> _WORK ORDER_
Look through the entries below for the line that contains "EVC 基于这样的洞察：只有", then set down that line and each one after it exactly, through the last.

> _RECORDED DATA_
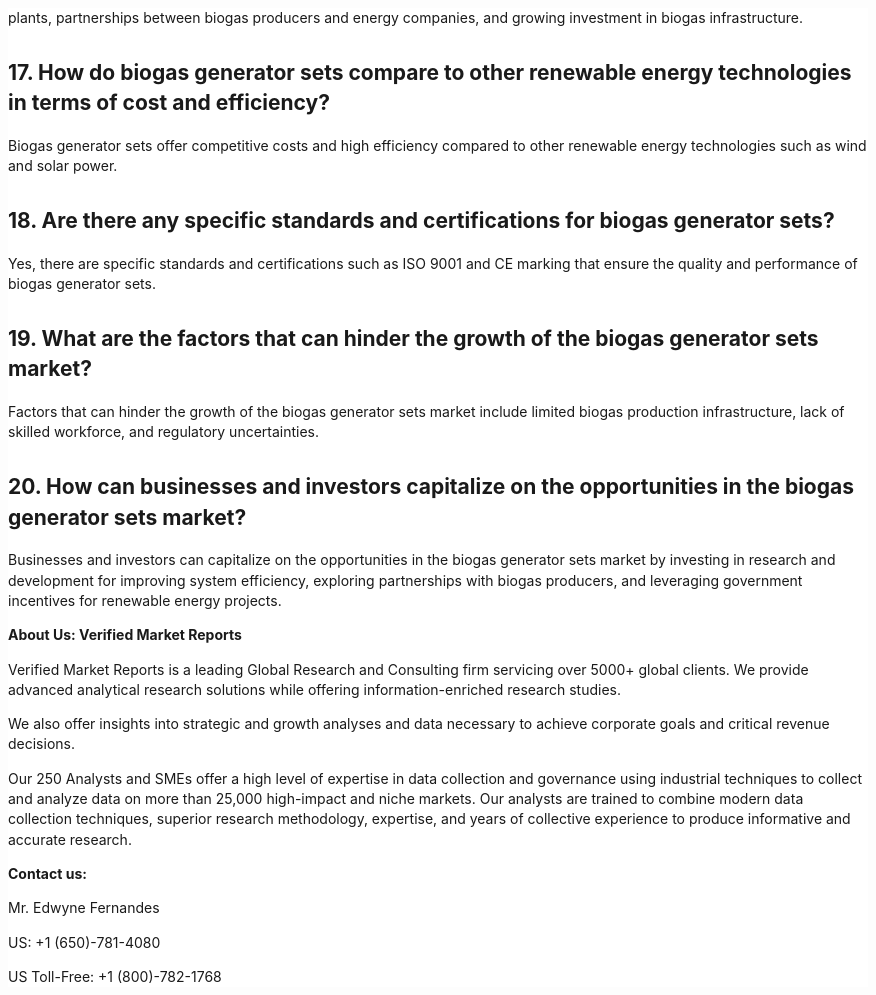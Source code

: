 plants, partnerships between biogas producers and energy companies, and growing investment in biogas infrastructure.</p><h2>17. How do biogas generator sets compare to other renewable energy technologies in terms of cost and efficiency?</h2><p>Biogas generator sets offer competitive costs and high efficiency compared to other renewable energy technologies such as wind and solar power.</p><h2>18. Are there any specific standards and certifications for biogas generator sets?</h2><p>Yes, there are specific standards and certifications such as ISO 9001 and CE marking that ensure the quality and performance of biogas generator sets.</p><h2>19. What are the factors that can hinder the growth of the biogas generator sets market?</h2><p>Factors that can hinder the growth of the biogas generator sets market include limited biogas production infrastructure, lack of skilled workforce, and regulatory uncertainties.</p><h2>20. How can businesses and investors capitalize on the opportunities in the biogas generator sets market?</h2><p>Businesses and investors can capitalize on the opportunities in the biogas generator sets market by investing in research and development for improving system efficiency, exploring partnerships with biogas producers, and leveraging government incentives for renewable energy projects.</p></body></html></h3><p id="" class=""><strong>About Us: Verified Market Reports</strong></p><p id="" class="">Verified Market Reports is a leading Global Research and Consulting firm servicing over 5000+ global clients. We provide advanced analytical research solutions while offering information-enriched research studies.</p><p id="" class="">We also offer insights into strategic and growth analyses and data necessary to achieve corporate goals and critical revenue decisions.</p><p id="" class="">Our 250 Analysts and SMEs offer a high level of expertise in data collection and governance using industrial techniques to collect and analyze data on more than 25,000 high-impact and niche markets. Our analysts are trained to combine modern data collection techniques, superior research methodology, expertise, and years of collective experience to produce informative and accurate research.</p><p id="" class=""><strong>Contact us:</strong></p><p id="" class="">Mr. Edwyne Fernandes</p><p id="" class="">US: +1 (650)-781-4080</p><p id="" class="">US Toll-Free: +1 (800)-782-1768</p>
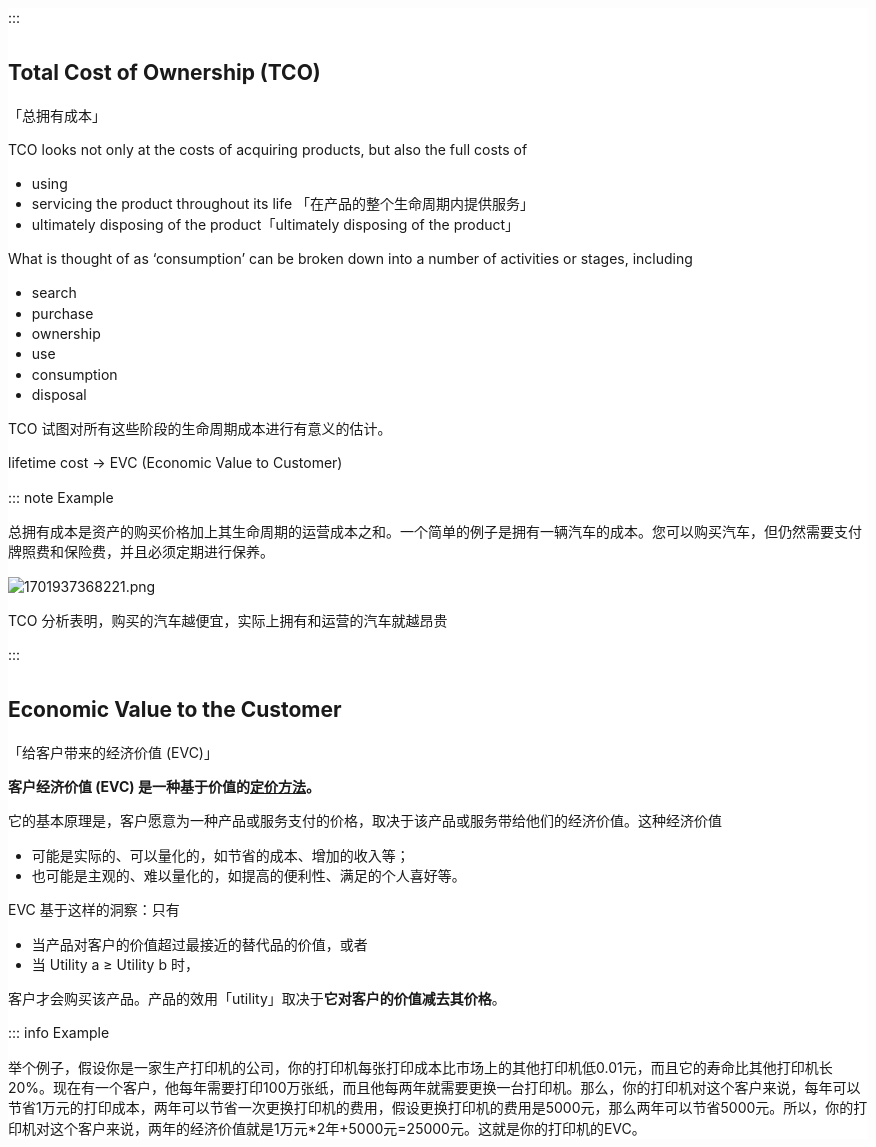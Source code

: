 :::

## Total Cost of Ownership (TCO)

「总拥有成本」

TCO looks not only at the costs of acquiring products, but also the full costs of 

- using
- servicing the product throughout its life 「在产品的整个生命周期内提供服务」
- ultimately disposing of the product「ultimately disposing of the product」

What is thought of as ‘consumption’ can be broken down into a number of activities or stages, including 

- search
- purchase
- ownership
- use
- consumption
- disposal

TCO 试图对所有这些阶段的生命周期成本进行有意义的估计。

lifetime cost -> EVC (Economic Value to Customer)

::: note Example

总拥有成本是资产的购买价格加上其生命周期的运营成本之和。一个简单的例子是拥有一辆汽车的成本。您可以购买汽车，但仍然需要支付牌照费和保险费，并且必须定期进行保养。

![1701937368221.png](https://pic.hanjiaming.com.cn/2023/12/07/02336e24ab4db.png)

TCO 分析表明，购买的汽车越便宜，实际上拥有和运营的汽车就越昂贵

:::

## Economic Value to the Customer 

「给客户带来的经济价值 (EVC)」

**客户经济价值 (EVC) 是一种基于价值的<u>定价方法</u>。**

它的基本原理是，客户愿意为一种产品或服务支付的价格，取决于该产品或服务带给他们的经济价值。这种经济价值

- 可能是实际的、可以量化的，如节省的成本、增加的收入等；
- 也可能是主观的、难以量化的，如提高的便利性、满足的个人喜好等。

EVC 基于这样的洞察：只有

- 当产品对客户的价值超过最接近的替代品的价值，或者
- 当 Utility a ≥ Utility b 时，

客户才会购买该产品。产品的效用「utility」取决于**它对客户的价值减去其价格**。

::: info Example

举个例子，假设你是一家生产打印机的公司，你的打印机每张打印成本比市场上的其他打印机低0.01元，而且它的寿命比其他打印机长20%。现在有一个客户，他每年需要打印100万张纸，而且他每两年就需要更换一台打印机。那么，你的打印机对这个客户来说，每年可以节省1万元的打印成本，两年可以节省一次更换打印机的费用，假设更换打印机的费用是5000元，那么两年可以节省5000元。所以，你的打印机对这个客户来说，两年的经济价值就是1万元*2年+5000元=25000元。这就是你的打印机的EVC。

> _REPLY_
EVC 基于这样的洞察：只有

- 当产品对客户的价值超过最接近的替代品的价值，或者
- 当 Utility a ≥ Utility b 时，

客户才会购买该产品。产品的效用「utility」取决于**它对客户的价值减去其价格**。

::: info Example

举个例子，假设你是一家生产打印机的公司，你的打印机每张打印成本比市场上的其他打印机低0.01元，而且它的寿命比其他打印机长20%。现在有一个客户，他每年需要打印100万张纸，而且他每两年就需要更换一台打印机。那么，你的打印机对这个客户来说，每年可以节省1万元的打印成本，两年可以节省一次更换打印机的费用，假设更换打印机的费用是5000元，那么两年可以节省5000元。所以，你的打印机对这个客户来说，两年的经济价值就是1万元*2年+5000元=25000元。这就是你的打印机的EVC。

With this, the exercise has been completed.